Before getting into that, let’s work through the preliminaries. Fuzz starts with Nicholas Angel – the no-nonsense, no-humour, clinical cop – reassigned to the country in order to prevent his one-man cleaning-up-the-city campaign from making his peers look too useless in comparison. The immediate joke is that we’re introduced to a chain of characters in which each officer is revealed to be a bigger name than the last – first Martin Freeman, then his superior Steve Coogan, and finally Bill Nighy – a joke which, funnily enough, is also a setup played perfectly earnestly but also to good effect in recent hit Margin Call.
This catalyst immediately sets off a number of comedy alarm bells, from the constant cameos throughout –including the hidden Cate Blanchett, Peter Jackson and Edgar Wright himself – as well as the rest of the cream of the British cop-crop. This includes the involvement of Stephen Merchant, Paddy Considine, Adam and Joe, Olivia Colman, Bill Bailey, Kevin Eldon, Jim Broadbent and Timothy Dalton. This wealth of talent – particularly in smaller/cameo roles – is a distinctive mark of the Wright-Pegg-Frost triangle that harks back as far as Spaced.
What this brief setup equally does is to give us two excellent antithetical scenarios. The chalk-and-cheese backdrop that is country-versus-city living allows recurring jokes throughout, including the overarching idea of what would happen in a small-town thriller; the very opposite to Headhunters, or Bourne, or James Bond. This is far more Sightseers than Chinatown. People kill for gardens instead of gold, and the only greed is communal over corporate.

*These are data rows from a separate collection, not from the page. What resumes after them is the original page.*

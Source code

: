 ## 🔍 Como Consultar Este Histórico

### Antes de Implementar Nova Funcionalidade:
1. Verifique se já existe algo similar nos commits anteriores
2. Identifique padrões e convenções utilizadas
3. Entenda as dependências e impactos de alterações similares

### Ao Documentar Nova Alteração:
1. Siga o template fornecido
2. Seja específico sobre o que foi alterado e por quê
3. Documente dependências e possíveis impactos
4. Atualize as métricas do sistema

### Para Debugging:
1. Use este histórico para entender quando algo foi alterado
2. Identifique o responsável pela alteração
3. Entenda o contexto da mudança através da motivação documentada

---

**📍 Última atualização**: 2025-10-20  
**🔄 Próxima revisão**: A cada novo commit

This parody premise is followed throughout within the remainder of the film to good effect, as all-action city boy Angel is transferred to an area where the only noteworthy incidents appear to be neighbourly disputes and fugitive swans. Unbeknownst to those who aren’t all cloak and dagger (quite literally) – including the audience at first – the locals do still kill, but they do so for very different reasons. All of this is made exponentially better by those who dwell in such a world. The very nature of the contrast between the characters of Angel and Danny (Nick Frost) makes for entertaining viewing in itself.

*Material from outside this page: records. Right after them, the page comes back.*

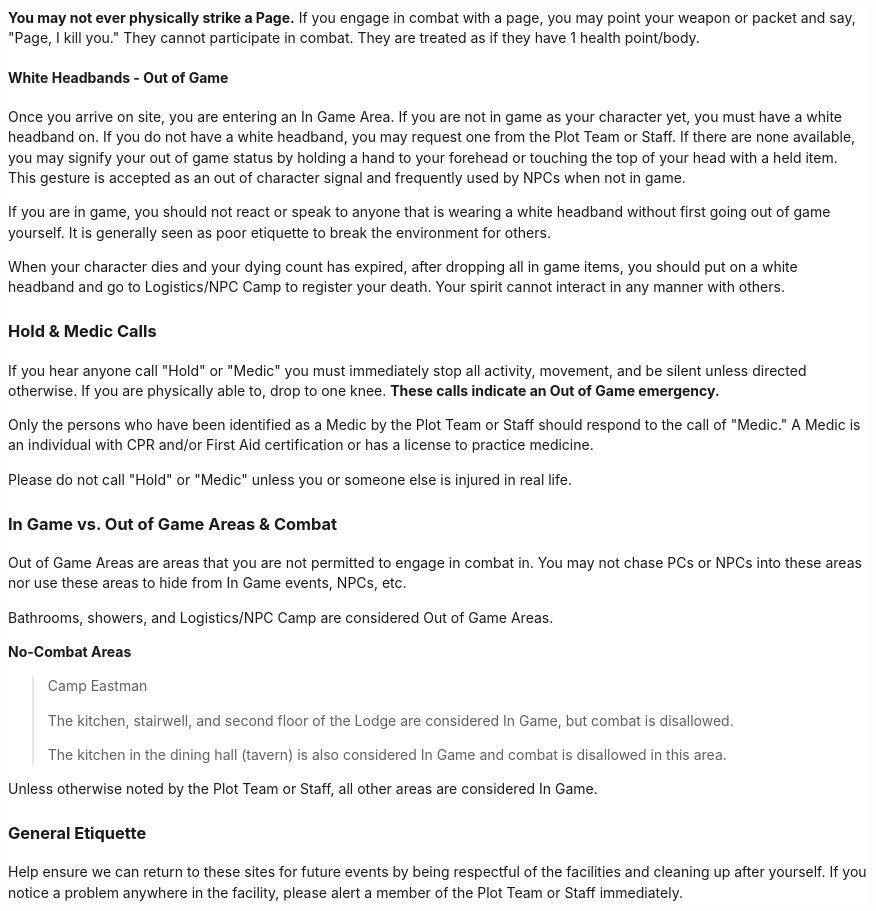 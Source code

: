 **You may not ever physically strike a Page.**  If you engage in combat with a page, you may point your weapon or packet and say, "Page, I kill you."  They cannot participate in combat.  They are treated as if they have 1 health point/body.

#### White Headbands - Out of Game
Once you arrive on site, you are entering an In Game Area.  If you are not in game as your character yet, you must have a white headband on.  If you do not have a white headband, you may request one from the Plot Team or Staff.  If there are none available, you may signify your out of game status by holding a hand to your forehead or touching the top of your head with a held item.  This gesture is accepted as an out of character signal and frequently used by NPCs when not in game.

If you are in game, you should not react or speak to anyone that is wearing a white headband without first going out of game yourself.  It is generally seen as poor etiquette to break the environment for others.

When your character dies and your dying count has expired, after dropping all in game items, you should put on a white headband and go to Logistics/NPC Camp to register your death.  Your spirit cannot interact in any manner with others.


### Hold & Medic Calls

If you hear anyone call "Hold" or "Medic" you must immediately stop all activity, movement, and be silent unless directed otherwise.  If you are physically able to, drop to one knee.  **These calls indicate an Out of Game emergency.**

Only the persons who have been identified as a Medic by the Plot Team or Staff should respond to the call of "Medic."  A Medic is an individual with CPR and/or First Aid certification or has a license to practice medicine.

Please do not call "Hold" or "Medic" unless you or someone else is injured in real life.


### In Game vs. Out of Game Areas & Combat

Out of Game Areas are areas that you are not permitted to engage in combat in.  You may not chase PCs or NPCs into these areas nor use these areas to hide from In Game events, NPCs, etc.

Bathrooms, showers, and Logistics/NPC Camp are considered Out of Game Areas.

**No-Combat Areas**
>Camp Eastman
>
> The kitchen, stairwell, and second floor of the Lodge are considered In Game, but combat is disallowed.
>
> The kitchen in the dining hall (tavern) is also considered In Game and combat is disallowed in this area.

Unless otherwise noted by the Plot Team or Staff, all other areas are considered In Game.


### General Etiquette

Help ensure we can return to these sites for future events by being respectful of the facilities and cleaning up after yourself.  If you notice a problem anywhere in the facility, please alert a member of the Plot Team or Staff immediately.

The parody drifts beyond the mere setting to Wright’s natural habitat of countless cultural references: another habit picked up with Spaced, developed during Shaun and perhaps at its peak in Fuzz. This ranges from Nicholas Angel’s arrival at the slightly creepy hotel with the croaky greeting ‘but you’ve always been here…’ to the many, many more throughout the entirety of the two hours – mainly cop films, of which Edgar Wright only last week boasted that they had watched roughly 100 of in preparation. It also extends to the ending, which isn’t only the films spoofed but the multiple-endings finale itself becoming a satire of the failure to wrap things up – often in action movies. Thus the final three sections of the DVD are entitled The Final Chapter, The Final Chapter: Part II and The Final Chapter: The Final Chapter.

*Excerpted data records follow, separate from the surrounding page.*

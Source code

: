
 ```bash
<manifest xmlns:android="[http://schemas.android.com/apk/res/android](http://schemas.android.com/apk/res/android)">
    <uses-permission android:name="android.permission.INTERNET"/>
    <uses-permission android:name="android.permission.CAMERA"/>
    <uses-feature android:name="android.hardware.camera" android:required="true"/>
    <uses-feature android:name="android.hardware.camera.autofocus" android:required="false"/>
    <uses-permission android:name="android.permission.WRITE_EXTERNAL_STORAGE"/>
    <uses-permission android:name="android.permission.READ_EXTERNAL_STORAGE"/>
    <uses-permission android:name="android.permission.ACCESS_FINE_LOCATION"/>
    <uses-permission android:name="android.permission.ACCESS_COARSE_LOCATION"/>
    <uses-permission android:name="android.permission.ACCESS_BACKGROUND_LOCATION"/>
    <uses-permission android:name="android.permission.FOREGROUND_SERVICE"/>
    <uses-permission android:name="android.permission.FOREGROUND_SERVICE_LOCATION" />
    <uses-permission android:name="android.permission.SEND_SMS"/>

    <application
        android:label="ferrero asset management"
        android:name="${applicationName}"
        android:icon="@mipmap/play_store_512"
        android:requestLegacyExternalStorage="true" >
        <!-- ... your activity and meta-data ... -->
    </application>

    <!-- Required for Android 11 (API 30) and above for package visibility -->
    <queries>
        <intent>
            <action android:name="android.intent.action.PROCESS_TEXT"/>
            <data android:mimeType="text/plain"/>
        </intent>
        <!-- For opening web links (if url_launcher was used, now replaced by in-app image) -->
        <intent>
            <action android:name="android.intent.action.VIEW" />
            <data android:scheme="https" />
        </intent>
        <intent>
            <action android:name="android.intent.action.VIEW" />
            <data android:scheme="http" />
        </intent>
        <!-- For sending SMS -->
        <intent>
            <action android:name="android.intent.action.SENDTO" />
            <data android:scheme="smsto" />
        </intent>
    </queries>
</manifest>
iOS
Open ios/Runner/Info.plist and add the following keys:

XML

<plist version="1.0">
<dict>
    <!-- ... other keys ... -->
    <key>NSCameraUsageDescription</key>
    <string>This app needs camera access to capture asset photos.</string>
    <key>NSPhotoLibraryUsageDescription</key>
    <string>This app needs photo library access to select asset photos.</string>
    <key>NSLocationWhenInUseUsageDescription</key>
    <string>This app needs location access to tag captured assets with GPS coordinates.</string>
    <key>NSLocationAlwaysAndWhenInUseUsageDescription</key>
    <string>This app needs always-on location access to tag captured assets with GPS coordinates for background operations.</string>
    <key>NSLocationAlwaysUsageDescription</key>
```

Hot Fuzz also continues the official Cornetto Trilogy motifs with the near-identical deliveries of lines in the cornetto and garden-jumping sequences – a joke which won’t continue into our Scott Pilgrim review next week. But when it comes to laugh-out-loud, heart-warming, re-watchable films then this is up with the best of the century’s offerings so far. Pegg and Frost’s role reversal from Shaun gives breathes freshness into the central relationship with Hot Fuzz asserting itself as no pushover when it comes to the Cornetto test. And so with Shaun and Fuzz, it really is a closer contest than most would have you believe.